It is 50 years since writer Colin Thubron published his portrait of Damascus, in which he recounted his travels around the Syrian capital and explored the history of the city. A lot has happened since then – not least the civil war. Recently Thubron returned to Syria to see what was left of the place he recalled so fondly.
The city that comes into view is of course bigger than I remember – its population must have quadrupled. Since I was here its suburbs have swamped the Old City that I loved, and even inside its walls a rash of restaurants and boutique hotels has appeared.
But they’re all closed now, or empty. It’s a city at war. Whole streets are fenced off by tank blocks and razor wire. Less than a mile away from my empty hotel I can see burnt-out tenements still in rebel hands.
This is perhaps the oldest continuously inhabited city on earth. In the Muslim world it had grown open and tolerant. A quarter of its people belong to Christian and other minorities, including Alawites, a sub-sect of the Shia, who dominate the government and army. However reluctantly, the Damascenes cling to the regime of Bashar al-Assad. The Islamist alternative, just outside the walls, might be fatal to them.

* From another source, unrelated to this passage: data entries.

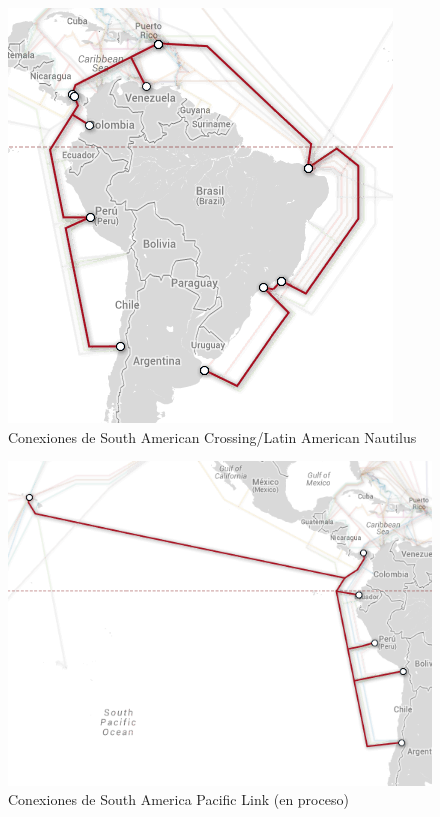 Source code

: \documentclass{article}
\begin{document}
\begin{figure}[H]
    \centering
    \includegraphics[scale=0.5]{SAC-LAN}
    \caption{Conexiones de South American Crossing/Latin American Nautilus}
\end{figure}

\begin{figure}[H]
    \centering
    \includegraphics[scale=0.5]{SAmPL}
    \caption{Conexiones de South America Pacific Link (en proceso)}
\end{figure}
\end{document}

Fifty years ago I was almost alone here, because tourists hadn’t yet come. Now I’m alone because they’re gone. Yet I see an Old City miraculously intact. It’s escaped the devastation of Aleppo.
But late every night the regime’s artillery opens up on the enemy suburbs. It sounds like far-off thunder. In the dark I stand outside my hotel, listening, wondering how this can continue. Once a week a defiant mortar-shell flies the other way.
By day I wander the alleys and monuments that had so fascinated me as a young man. Sometimes I find myself gazing through his eyes, remembering the youthful enchantment of entering an old mosque or a sultan’s tomb.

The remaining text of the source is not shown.